Records from a data collection:
┄┄┄┄┄┄┄┄┄┄

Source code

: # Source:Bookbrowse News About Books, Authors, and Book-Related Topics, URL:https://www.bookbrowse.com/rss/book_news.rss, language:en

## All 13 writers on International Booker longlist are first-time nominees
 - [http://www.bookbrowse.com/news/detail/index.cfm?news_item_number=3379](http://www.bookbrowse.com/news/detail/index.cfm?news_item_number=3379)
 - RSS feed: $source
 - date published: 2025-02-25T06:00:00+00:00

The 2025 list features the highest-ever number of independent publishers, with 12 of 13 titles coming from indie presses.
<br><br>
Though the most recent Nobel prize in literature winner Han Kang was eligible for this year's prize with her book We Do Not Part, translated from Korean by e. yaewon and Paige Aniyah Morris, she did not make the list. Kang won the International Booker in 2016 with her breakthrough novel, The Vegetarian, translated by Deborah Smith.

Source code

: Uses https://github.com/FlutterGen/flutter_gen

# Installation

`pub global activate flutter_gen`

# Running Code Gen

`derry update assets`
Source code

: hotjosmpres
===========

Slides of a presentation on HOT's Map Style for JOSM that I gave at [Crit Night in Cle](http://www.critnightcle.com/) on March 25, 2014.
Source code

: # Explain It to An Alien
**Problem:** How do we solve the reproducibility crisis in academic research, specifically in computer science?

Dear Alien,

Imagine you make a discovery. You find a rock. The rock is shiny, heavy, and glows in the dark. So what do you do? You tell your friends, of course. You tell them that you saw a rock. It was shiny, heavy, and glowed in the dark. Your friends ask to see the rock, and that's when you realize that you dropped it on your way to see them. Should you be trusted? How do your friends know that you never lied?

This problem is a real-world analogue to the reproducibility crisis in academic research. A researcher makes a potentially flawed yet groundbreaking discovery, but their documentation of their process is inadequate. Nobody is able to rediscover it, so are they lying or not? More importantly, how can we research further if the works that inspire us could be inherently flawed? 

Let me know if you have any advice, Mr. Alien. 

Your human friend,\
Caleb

┄┄┄┄┄┄┄┄┄┄

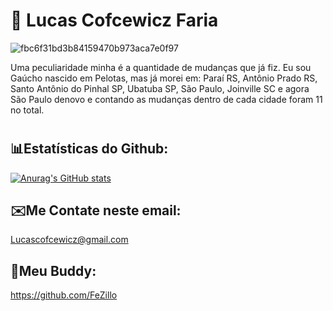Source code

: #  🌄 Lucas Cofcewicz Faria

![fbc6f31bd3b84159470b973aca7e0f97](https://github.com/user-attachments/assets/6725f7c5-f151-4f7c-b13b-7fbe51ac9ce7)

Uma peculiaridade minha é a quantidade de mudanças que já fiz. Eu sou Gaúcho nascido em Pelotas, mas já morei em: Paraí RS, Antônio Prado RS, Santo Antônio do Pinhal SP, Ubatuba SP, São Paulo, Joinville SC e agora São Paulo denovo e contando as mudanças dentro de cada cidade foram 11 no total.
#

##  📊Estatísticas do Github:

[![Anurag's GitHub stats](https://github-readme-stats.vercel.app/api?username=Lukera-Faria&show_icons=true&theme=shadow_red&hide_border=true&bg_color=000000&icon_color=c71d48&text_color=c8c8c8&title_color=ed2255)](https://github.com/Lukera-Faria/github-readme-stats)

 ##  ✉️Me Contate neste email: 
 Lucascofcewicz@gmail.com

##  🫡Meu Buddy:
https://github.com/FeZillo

┄┄┄┄┄┄┄┄┄┄

» **WHAT IS BEING ASKED**: Extract all lines from the data in which "International" is found.

» **OUTPUT FOR THIS EXERCISE**:
## All 13 writers on International Booker longlist are first-time nominees
Though the most recent Nobel prize in literature winner Han Kang was eligible for this year's prize with her book We Do Not Part, translated from Korean by e. yaewon and Paige Aniyah Morris, she did not make the list. Kang won the International Booker in 2016 with her breakthrough novel, The Vegetarian, translated by Deborah Smith.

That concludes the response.